Saved data entries
=-=-=

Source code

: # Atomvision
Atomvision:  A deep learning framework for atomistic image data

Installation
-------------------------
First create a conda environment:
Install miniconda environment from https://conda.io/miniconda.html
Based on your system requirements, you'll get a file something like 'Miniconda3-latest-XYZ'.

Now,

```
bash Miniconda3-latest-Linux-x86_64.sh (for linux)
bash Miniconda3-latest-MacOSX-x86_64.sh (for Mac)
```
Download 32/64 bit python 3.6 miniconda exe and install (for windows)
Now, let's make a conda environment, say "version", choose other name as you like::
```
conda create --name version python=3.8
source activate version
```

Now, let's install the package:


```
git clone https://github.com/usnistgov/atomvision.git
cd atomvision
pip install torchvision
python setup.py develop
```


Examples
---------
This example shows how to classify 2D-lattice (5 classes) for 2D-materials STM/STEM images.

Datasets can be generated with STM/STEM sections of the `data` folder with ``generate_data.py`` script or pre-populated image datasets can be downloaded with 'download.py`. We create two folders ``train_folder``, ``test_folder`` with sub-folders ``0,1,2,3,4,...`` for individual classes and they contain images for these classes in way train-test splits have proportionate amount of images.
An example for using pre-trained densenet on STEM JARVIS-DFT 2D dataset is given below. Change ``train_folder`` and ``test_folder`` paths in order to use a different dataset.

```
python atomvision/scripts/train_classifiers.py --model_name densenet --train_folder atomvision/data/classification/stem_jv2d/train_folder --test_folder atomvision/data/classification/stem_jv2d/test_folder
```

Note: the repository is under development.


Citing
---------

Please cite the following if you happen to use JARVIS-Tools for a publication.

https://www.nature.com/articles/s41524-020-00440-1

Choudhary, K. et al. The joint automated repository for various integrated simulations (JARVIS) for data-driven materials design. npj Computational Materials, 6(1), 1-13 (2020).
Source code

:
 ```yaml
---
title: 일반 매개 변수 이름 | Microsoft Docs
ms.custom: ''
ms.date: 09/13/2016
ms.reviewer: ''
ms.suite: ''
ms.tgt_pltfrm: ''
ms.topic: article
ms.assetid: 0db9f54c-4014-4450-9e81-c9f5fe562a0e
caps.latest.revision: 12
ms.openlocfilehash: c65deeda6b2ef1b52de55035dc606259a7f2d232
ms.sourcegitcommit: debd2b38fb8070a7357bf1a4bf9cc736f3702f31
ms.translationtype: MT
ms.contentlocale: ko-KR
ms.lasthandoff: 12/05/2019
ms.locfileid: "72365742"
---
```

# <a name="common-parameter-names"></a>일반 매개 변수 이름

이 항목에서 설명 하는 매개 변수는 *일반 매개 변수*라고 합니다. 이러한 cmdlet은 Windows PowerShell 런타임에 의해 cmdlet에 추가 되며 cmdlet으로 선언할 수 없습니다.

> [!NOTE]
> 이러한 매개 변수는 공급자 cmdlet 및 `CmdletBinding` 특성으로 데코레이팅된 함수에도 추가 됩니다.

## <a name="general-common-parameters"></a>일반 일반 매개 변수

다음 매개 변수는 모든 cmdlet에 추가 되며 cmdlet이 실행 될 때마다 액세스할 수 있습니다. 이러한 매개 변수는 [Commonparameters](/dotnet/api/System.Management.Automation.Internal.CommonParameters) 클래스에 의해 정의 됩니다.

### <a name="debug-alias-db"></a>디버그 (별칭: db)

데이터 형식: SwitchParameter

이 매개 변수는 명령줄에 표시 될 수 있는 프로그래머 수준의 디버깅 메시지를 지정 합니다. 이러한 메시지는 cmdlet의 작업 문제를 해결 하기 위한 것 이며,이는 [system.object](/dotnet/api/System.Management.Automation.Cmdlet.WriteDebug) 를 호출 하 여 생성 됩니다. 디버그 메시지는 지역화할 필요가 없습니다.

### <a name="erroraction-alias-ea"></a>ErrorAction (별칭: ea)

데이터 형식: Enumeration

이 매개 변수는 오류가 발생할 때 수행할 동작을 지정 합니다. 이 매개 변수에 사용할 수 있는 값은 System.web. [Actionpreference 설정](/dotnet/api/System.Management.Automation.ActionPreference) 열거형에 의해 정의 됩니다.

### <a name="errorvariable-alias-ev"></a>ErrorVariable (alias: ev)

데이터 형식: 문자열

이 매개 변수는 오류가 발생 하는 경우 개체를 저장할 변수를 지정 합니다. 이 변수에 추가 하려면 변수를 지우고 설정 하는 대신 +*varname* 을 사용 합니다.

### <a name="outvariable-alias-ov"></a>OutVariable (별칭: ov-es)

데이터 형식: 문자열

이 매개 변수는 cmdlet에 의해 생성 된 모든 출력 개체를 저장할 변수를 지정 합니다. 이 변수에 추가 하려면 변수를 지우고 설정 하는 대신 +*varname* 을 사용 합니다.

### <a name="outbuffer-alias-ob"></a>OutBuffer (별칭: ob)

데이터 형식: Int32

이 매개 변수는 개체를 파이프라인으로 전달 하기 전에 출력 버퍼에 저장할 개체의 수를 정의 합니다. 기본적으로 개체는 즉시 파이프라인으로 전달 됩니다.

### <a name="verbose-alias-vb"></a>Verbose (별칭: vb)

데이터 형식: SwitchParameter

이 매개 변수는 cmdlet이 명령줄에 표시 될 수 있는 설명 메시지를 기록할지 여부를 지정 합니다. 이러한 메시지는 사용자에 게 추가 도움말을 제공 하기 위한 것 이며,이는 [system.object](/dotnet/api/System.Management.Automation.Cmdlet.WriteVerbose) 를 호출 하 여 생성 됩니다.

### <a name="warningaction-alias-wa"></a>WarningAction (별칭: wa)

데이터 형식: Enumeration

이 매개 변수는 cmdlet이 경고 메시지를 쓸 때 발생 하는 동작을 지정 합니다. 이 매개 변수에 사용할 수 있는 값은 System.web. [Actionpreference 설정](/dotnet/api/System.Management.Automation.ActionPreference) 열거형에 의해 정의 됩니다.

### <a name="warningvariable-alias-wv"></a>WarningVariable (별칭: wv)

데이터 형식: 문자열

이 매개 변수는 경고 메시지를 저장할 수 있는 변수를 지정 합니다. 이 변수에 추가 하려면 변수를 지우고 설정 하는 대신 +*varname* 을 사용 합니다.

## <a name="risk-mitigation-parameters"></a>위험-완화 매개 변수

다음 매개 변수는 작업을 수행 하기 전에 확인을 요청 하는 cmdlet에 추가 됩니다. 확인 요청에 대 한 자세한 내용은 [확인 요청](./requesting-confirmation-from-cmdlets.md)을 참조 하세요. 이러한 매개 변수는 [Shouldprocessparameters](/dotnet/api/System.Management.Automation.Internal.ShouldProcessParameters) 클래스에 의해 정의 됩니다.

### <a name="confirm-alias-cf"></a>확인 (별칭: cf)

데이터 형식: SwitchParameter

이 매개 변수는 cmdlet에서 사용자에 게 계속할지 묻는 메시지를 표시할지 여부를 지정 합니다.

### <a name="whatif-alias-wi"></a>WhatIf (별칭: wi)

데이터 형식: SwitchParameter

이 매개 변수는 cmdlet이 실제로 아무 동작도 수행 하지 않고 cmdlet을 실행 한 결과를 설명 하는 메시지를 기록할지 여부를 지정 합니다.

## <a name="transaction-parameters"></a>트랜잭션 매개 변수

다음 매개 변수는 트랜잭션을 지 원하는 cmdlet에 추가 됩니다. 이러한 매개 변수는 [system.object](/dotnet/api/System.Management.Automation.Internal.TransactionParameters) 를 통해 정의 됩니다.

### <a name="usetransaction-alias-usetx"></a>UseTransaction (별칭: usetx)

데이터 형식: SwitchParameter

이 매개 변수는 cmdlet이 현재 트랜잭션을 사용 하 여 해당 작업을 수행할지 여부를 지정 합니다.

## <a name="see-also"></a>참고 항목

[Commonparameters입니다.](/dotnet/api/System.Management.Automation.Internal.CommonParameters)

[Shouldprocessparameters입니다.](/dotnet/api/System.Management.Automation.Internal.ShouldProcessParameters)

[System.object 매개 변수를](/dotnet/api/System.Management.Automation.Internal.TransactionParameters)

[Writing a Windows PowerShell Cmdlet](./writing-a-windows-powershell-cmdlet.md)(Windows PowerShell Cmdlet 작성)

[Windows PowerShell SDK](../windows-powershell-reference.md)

=-=-=

_PROBLEM REQUIREMENTS_
In the data above, how many lines hold the string "bash"? Give the number by itself.

_RESPONSE BELOW_
2